::: DATA TO EXAMINE

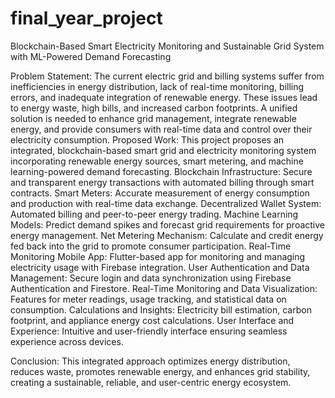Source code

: # final_year_project
 Blockchain-Based Smart Electricity Monitoring and Sustainable Grid System with ML-Powered Demand Forecasting


Problem Statement: The current electric grid and billing systems suffer from inefficiencies in energy distribution, lack of real-time monitoring, billing errors, and inadequate integration of renewable energy. These issues lead to energy waste, high bills, and increased carbon footprints. A unified solution is needed to enhance grid management, integrate renewable energy, and provide consumers with real-time data and control over their electricity consumption.
Proposed Work: This project proposes an integrated, blockchain-based smart grid and electricity monitoring system incorporating renewable energy sources, smart metering, and machine learning-powered demand forecasting.
Blockchain Infrastructure: Secure and transparent energy transactions with automated billing through smart contracts.
Smart Meters: Accurate measurement of energy consumption and production with real-time data exchange.
Decentralized Wallet System: Automated billing and peer-to-peer energy trading.
Machine Learning Models: Predict demand spikes and forecast grid requirements for proactive energy management.
Net Metering Mechanism: Calculate and credit energy fed back into the grid to promote consumer participation.
Real-Time Monitoring Mobile App: Flutter-based app for monitoring and managing electricity usage with Firebase integration.
User Authentication and Data Management: Secure login and data synchronization using Firebase Authentication and Firestore.
Real-Time Monitoring and Data Visualization: Features for meter readings, usage tracking, and statistical data on consumption.
Calculations and Insights: Electricity bill estimation, carbon footprint, and appliance energy cost calculations.
User Interface and Experience: Intuitive and user-friendly interface ensuring seamless experience across devices.

Conclusion:  This integrated approach optimizes energy distribution, reduces waste, promotes renewable energy, and enhances grid stability, creating a sustainable, reliable, and user-centric energy ecosystem.
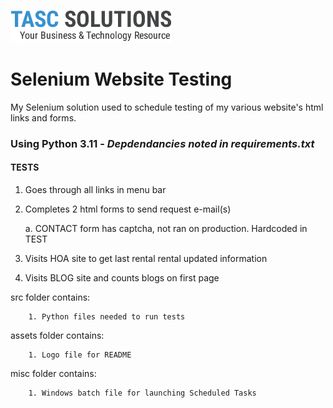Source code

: ![TASCS LOGO](./assets/logo.png)

# Selenium Website Testing
My Selenium solution used to schedule testing of my various website's html links and forms.

### Using Python 3.11  - *Depdendancies noted in requirements.txt*

#### TESTS

1. Goes through all links in menu bar
2. Completes 2 html forms to send request e-mail(s)

   a. CONTACT form has captcha, not ran on production. Hardcoded in TEST

4. Visits HOA site to get last rental rental updated information 
4. Visits BLOG site and counts blogs on first page 

src folder contains: 

        1. Python files needed to run tests

assets folder contains:

        1. Logo file for README

misc folder contains: 

        1. Windows batch file for launching Scheduled Tasks 
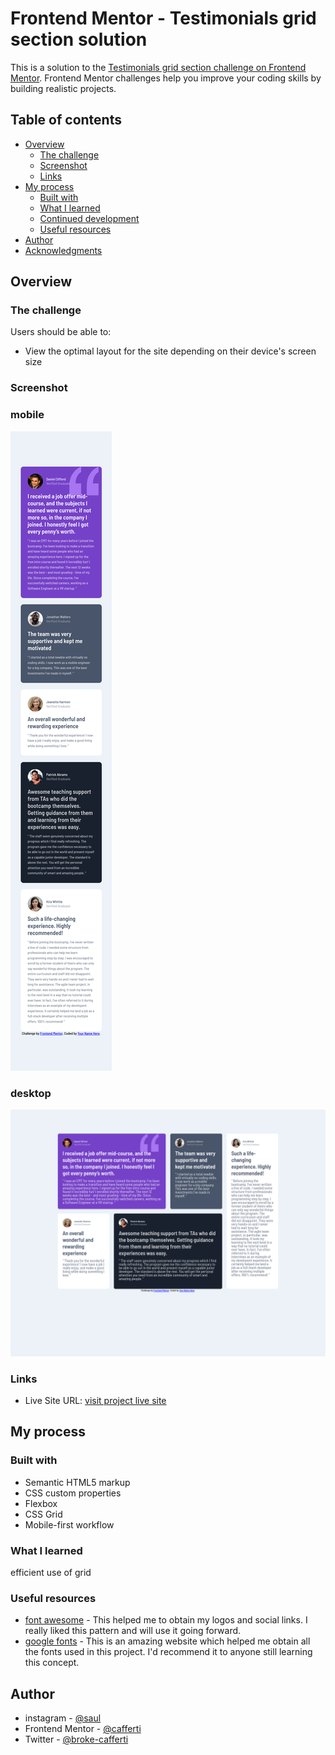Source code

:# Frontend Mentor - Testimonials grid section solution

This is a solution to the [Testimonials grid section challenge on Frontend Mentor](https://www.frontendmentor.io/challenges/testimonials-grid-section-Nnw6J7Un7). Frontend Mentor challenges help you improve your coding skills by building realistic projects. 

## Table of contents

- [Overview](#overview)
  - [The challenge](#the-challenge)
  - [Screenshot](#screenshot)
  - [Links](#links)
- [My process](#my-process)
  - [Built with](#built-with)
  - [What I learned](#what-i-learned)
  - [Continued development](#continued-development)
  - [Useful resources](#useful-resources)
- [Author](#author)
- [Acknowledgments](#acknowledgments)


## Overview

### The challenge

Users should be able to:

- View the optimal layout for the site depending on their device's screen size

### Screenshot
### mobile
![](./images/mobile-view.png)
### desktop
![](./images/desktop-view.png)





### Links
- Live Site URL: [visit project live site ](https://cafferti.github.io/testimonial-fm/)

## My process

### Built with

- Semantic HTML5 markup
- CSS custom properties
- Flexbox
- CSS Grid
- Mobile-first workflow

### What I learned

efficient use of grid




### Useful resources

- [font awesome](https://www.fontawesome.com) - This helped me to obtain my logos and social links. I really liked this pattern and will use it going forward.
- [google fonts](https://www.googlefonts.com) - This is an amazing website which helped me obtain all the fonts used in this project. I'd recommend it to anyone still learning this concept.


## Author

- instagram - [@saul](https://www.instagram.com/dude_christiian)
- Frontend Mentor - [@cafferti](https://www.frontendmentor.io/profile/cafferti)
- Twitter - [@broke-cafferti](https://www.twitter.com/saulkumvee)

::::::

YOUR INSTRUCTIONS.
Copy out each line of the records where the word "Secure" appears.

OUTPUT FOR THIS TASK.
Blockchain Infrastructure: Secure and transparent energy transactions with automated billing through smart contracts.
User Authentication and Data Management: Secure login and data synchronization using Firebase Authentication and Firestore.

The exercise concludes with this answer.